6 clean half-pint jars, lids and bands
1 pound red onions, sliced
1 pound dried figs, chopped
½ cup bottled lemon juice
2 ½ cups rosé wine, divided
2 teaspoons kosher salt
3 teaspoons mustard seeds
1½ cups sugar
2 teaspoons Pomona’s Universal Pectin
Place empty half-pint jars in a water canner. Fill the canner ⅔ full with water and bring to a boil. Turn off the heat, cover, and keep the jars in the hot water until the jam is ready.
In a medium soup pot, combine the sliced onions, chopped figs, lemon juice, 2 cups wine, salt and mustard seeds. Bring the mixture to a boil, reduce the heat to medium, and boil with the lid on for 10 minutes, until the onions and figs have softened.
Mix the sugar and pectin together in a small bowl until combined. Bring the fruit mixture back to a full boil. Add the sugar-pectin mixture and remaining ½ cup wine, then stir vigorously for 1 to 2 minutes to dissolve the pectin and sugar. Once the mixture comes back to a full boil, remove the pot from the heat.

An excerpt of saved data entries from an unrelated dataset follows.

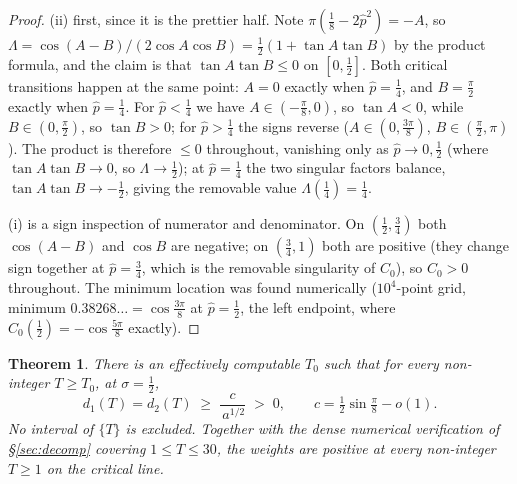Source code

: \documentclass[11pt]{article}
\newtheorem{theorem}{Theorem}[section]
\theoremstyle{definition}
\begin{document}
\begin{proof}
(ii) first, since it is the prettier half. Note
$\pi(\tfrac18-2\hat p^{2})=-A$, so
$\Lambda=\cos(A-B)/(2\cos A\cos B)=\tfrac12(1+\tan A\tan B)$ by the product
formula, and the claim is that $\tan A\tan B\leq0$ on $[0,\tfrac12]$. Both
critical transitions happen at the same point: $A=0$ exactly when
$\hat p=\tfrac14$, and $B=\tfrac\pi2$ exactly when $\hat p=\tfrac14$. For
$\hat p<\tfrac14$ we have $A\in(-\tfrac\pi8,0)$, so $\tan A<0$, while
$B\in(0,\tfrac\pi2)$, so $\tan B>0$; for $\hat p>\tfrac14$ the signs
reverse ($A\in(0,\tfrac{3\pi}8)$, $B\in(\tfrac\pi2,\pi)$). The product is
therefore $\leq0$ throughout, vanishing only as $\hat p\to0,\tfrac12$
(where $\tan A\tan B\to0$, so $\Lambda\to\tfrac12$); at $\hat p=\tfrac14$
the two singular factors balance, $\tan A\tan B\to-\tfrac12$, giving the
removable value $\Lambda(\tfrac14)=\tfrac14$.

(i) is a sign inspection of numerator and denominator. On
$(\tfrac12,\tfrac34)$ both $\cos(A-B)$ and $\cos B$ are negative; on
$(\tfrac34,1)$ both are positive (they change sign together at
$\hat p=\tfrac34$, which is the removable singularity of $C_0$), so
$C_0>0$ throughout. The minimum location was found numerically
($10^{4}$-point grid, minimum $0.38268\ldots=\cos\tfrac{3\pi}8$ at
$\hat p=\tfrac12$, the left endpoint, where
$C_0(\tfrac12)=-\cos\tfrac{5\pi}8$ exactly).
\end{proof}

\begin{theorem}\label{thm:d1-positive-line}
There is an effectively computable $T_0$ such that for every non-integer
$T\geq T_0$, at $\sigma=\tfrac12$,
\[
d_1(T)=d_2(T)\;\geq\;\frac{c}{\,a^{1/2}}\;>\;0,
\qquad c=\tfrac12\sin\tfrac\pi8-o(1).
\]
No interval of $\{T\}$ is excluded. Together with the dense numerical
verification of \S\ref{sec:decomp} covering $1\leq T\leq30$, the weights are
positive at every non-integer $T\geq1$ on the critical line.
\end{theorem}
\end{document}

Fill the hot half-pint jars with the jam, leaving ¼ inch of headspace. Wipe rims clean, place lids on, and screw bands on. Put the filled jars in the hot water canner. Bring the water back to a full boil, cover, and boil for 10 minutes. Remove the jars from the water and place in a safe spot to cool without touching for 24 hours. Refrigerate any jars that did not seal properly. The unopened jars will last up to 1 year stored in a dark, cool place. Opened jars should be stored in the refrigerator and consumed within 2 to 3 weeks.